Remove Matmul Operator in favor of Blockwise Dot

071eadd8 · Ricardo Vieira · Ricardo Vieira · 7c58661b · 071eadd8 · 071eadd8
--- a/pytensor/tensor/math.py
+++ b/pytensor/tensor/math.py
@@ -25,11 +25,11 @@ from pytensor.tensor.basic import (
    stack,
    switch,
 )
+from pytensor.tensor.blockwise import Blockwise
 from pytensor.tensor.elemwise import CAReduce, DimShuffle, Elemwise, scalar_elemwise
 from pytensor.tensor.shape import shape, specify_broadcastable
 from pytensor.tensor.type import (
    DenseTensorType,
-    TensorType,
    complex_dtypes,
    continuous_dtypes,
    discrete_dtypes,
@@ -2868,93 +2868,7 @@ def logsumexp(x, axis=None, keepdims=False):
    return log(sum(exp(x), axis=axis, keepdims=keepdims))
-class MatMul(Op):
+_matrix_matrix_matmul = Blockwise(_dot, signature="(n,k),(k,m)->(n,m)")
-    __props__ = ("dtype",)
-    def __init__(self, dtype=None):
-        self.dtype = dtype
-    @classmethod
-    def _get_output_shape(cls, x1, x2, shapes, validate=False):
-        x1_shape, x2_shape = shapes
-        if x1.ndim == 1 and x2.ndim == 1:
-            if validate and x1_shape[0] != x2_shape[0]:
-                raise ValueError("1d inputs must have the same length.")
-            return ()
-        elif x1.ndim == 1 and x2.ndim > 1:
-            if validate and x1_shape[0] != x2_shape[-2]:
-                raise ValueError(
-                    "length of input 1 must be equal the length "
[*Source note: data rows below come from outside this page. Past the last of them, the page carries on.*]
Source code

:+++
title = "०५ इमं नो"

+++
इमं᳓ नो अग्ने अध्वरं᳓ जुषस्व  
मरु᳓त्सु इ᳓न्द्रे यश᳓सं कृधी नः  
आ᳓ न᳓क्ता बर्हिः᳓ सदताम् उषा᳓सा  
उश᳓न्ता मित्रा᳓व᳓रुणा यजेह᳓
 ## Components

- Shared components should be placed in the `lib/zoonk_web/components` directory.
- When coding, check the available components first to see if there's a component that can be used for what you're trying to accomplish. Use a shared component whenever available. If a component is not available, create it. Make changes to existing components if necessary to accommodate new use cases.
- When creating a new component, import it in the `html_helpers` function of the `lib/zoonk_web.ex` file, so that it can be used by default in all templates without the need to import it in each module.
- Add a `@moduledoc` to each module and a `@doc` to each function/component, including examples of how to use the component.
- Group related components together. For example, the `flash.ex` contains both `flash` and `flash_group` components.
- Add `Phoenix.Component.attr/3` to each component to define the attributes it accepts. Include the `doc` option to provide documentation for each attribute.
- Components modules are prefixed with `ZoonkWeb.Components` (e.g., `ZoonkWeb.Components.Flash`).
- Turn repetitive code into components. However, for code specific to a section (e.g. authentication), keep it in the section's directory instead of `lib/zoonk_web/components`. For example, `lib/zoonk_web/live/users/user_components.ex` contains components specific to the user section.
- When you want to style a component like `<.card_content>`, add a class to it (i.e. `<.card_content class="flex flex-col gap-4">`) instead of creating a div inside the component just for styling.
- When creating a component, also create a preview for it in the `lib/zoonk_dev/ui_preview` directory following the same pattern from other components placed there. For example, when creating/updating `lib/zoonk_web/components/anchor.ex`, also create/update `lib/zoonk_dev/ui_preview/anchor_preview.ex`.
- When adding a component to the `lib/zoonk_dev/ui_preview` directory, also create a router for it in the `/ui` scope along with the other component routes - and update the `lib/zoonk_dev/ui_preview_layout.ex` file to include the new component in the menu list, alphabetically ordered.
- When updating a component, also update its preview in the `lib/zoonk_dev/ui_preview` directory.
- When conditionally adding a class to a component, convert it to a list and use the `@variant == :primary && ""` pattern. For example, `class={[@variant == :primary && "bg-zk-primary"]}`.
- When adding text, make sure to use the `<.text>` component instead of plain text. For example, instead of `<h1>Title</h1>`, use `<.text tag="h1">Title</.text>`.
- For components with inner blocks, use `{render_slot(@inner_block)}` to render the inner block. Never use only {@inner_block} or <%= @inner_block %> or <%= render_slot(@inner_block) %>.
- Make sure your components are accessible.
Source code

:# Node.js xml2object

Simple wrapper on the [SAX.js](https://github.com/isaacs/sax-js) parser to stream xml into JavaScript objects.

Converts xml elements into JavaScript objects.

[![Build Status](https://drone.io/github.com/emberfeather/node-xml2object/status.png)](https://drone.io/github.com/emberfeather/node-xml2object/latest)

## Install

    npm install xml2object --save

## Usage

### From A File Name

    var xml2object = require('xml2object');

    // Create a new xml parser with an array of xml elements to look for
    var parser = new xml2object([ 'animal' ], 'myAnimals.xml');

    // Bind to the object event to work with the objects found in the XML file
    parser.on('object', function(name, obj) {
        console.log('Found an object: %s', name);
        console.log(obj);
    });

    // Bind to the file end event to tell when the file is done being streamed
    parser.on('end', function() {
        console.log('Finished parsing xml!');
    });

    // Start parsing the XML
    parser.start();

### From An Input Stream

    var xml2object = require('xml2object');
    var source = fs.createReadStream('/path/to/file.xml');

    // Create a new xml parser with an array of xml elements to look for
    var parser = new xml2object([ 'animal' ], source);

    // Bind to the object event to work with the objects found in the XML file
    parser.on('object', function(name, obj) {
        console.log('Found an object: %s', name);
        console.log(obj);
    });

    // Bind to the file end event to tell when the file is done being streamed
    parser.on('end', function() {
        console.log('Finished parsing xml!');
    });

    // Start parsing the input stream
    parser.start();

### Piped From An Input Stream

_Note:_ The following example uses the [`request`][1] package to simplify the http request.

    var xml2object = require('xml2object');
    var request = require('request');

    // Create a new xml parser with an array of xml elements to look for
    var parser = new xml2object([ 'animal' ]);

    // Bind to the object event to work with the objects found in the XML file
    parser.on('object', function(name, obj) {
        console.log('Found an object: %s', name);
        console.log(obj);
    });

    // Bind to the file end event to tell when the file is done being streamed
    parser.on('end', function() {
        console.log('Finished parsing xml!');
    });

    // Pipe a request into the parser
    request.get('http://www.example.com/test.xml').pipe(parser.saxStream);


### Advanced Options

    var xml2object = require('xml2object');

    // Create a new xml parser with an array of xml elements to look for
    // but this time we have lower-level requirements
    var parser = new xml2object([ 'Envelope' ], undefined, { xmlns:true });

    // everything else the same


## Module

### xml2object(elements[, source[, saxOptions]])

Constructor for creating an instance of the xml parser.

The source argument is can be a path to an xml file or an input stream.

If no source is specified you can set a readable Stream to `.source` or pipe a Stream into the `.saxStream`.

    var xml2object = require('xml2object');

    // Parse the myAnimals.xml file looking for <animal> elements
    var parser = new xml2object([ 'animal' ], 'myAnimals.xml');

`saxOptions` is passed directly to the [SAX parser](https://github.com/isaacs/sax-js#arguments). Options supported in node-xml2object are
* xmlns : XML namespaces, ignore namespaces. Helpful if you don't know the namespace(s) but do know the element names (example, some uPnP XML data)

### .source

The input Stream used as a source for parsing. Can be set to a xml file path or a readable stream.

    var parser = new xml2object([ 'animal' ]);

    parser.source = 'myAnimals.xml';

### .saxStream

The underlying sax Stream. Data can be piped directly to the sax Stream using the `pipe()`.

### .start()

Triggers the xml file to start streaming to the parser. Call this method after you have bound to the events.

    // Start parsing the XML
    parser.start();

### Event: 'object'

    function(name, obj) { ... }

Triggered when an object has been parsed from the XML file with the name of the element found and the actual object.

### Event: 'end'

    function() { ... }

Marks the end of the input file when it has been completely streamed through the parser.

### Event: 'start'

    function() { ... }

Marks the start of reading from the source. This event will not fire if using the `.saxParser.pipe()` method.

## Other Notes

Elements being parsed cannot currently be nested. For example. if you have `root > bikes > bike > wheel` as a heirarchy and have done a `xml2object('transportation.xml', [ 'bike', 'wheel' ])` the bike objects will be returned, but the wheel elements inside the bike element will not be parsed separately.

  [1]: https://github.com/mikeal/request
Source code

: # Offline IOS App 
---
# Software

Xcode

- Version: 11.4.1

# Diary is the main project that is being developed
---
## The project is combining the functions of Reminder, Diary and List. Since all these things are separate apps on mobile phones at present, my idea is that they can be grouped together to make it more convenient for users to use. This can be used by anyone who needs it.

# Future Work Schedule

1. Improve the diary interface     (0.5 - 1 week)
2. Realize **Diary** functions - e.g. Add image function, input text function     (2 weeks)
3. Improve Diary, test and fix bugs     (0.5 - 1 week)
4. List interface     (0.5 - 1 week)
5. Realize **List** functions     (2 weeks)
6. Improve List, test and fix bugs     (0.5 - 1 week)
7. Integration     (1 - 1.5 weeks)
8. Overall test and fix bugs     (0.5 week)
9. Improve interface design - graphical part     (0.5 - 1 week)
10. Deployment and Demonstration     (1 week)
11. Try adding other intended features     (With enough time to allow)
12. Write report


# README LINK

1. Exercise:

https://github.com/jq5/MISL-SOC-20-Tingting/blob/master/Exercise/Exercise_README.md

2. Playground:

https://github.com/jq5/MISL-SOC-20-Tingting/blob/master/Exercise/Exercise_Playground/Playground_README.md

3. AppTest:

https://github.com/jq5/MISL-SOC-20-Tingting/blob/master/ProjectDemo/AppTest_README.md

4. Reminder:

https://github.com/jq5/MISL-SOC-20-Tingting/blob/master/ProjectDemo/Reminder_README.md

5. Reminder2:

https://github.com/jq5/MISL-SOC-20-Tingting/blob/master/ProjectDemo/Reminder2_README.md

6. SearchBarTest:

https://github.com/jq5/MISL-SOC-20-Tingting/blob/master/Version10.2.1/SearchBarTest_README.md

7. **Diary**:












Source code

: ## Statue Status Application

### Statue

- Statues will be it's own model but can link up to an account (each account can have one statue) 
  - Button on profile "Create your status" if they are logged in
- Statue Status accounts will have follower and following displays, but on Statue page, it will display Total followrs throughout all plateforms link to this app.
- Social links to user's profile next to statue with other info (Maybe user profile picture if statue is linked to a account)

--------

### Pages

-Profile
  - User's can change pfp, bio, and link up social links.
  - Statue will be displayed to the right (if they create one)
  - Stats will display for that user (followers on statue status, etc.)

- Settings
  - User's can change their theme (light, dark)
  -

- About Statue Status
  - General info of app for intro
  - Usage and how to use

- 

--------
-                    "of the 2nd-last dimension of input 2"
-                )
-            return x2_shape[:-2] + x2_shape[-1:]
-        elif x1.ndim > 1 and x2.ndim == 1:
-            if validate and x1_shape[-1] != x2_shape[0]:
-                raise ValueError(
-                    "length of input 2 must be equal the length "
-                    "of the last dimension of input 1"
-                )
-            return x1_shape[:-1]
-        elif x1.ndim == 2 and x2.ndim == 2:
-            if validate and x1_shape[-1] != x2_shape[0]:
-                raise ValueError(
-                    "number of columns of input 1 must be equal to "
-                    "the number of rows of input 2"
-                )
-            return x1_shape[:-1] + x2_shape[-1:]
-        elif x1.ndim > 2 and x2.ndim == 2:
-            if validate and x1_shape[-1] != x2_shape[0]:
-                raise ValueError(
-                    "number of rows of input 2 must be equal to "
-                    "the length of the last dimension of input 1"
-                )
-            return x1_shape[:-2] + x1_shape[-2:-1] + x2_shape[-1:]
-        elif x1.ndim == 2 and x2.ndim > 2:
-            if validate and x1_shape[-1] != x2_shape[-2]:
-                raise ValueError(
-                    "number of columns of input 1 must be equal "
-                    "the length of the 2nd-last dimension of input 2"
-                )
-            return x2_shape[:-2] + x1_shape[-2:-1] + x2_shape[-1:]
-        else:
-            if validate:
-                from pytensor.tensor.random.basic import broadcast_shapes
-                bshape = broadcast_shapes(x1_shape[:-2], x2_shape[:-2])
-                if x1_shape[-1] != x2_shape[-2]:
-                    raise ValueError(
-                        "length of the last dimension of input 1 must be equal "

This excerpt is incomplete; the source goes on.